Compiler Phases#
If you’re reading this you probably know what a compiler is. It takes your source code and converts it to a program that can run on your machine. In a nutshell, the compiler converts your source code into tokens (this is called lexing), then converts those tokens into a tree (called parsing), then it goes through multiple steps, depending on the compiler in question. For example, with Scala, there would be steps to do type-checking and a whole host of other things. Finally, the compiler goes through a process called code generation that creates the binary program. Each step in the compiler is called a “phase”.

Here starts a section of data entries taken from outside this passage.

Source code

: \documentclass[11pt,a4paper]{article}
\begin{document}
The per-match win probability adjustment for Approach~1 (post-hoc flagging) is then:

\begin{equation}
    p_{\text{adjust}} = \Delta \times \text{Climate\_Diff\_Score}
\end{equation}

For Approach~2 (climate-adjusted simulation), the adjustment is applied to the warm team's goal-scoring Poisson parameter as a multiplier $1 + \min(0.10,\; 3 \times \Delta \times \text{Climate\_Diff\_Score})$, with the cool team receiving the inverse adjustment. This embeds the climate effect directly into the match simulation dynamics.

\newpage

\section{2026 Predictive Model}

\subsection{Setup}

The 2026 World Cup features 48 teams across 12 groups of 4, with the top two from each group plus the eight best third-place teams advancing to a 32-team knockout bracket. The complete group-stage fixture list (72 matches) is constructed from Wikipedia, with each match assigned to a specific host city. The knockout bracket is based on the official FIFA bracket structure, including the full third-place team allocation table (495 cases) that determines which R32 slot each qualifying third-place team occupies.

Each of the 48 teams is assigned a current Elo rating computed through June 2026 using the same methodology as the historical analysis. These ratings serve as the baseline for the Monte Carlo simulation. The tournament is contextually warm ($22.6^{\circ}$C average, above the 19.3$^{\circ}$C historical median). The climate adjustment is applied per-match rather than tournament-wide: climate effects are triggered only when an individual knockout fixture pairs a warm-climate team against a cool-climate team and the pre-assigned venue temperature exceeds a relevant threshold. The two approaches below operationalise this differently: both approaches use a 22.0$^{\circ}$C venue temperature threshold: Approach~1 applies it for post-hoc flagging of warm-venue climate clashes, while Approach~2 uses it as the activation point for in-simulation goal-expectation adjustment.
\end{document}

In Scala, you can actually see what these phases are. If you have the Scala compiler installed, you can run this command in your terminal to see them:
scalac -Xshow-phases
View compiler phases
phase name description
---------- -----------
parser scan and parse sources
typer type the trees
inlinedPositions check inlined positions
sbt-deps sends information on classes' dependencies to sbt
extractSemanticDB extract info into .semanticdb files
posttyper additional checks and cleanups after type checking
prepjsinterop additional checks and transformations for Scala.js
sbt-api sends a representation of the API of classes to sbt
SetRootTree set the rootTreeOrProvider on class symbols
pickler generates TASTy info
inlining inline and execute macros
postInlining add mirror support for inlined code
staging check staging levels and heal staged types
splicing splicing
pickleQuotes turn quoted trees into explicit run-time data structures
instrumentCoverage instrument code for coverage checking
firstTransform some transformations to put trees into a canonical form
checkReentrant check no data races involving global vars
elimPackagePrefixes eliminate references to package prefixes in Select nodes
cookComments cook the comments: expand variables, doc, etc.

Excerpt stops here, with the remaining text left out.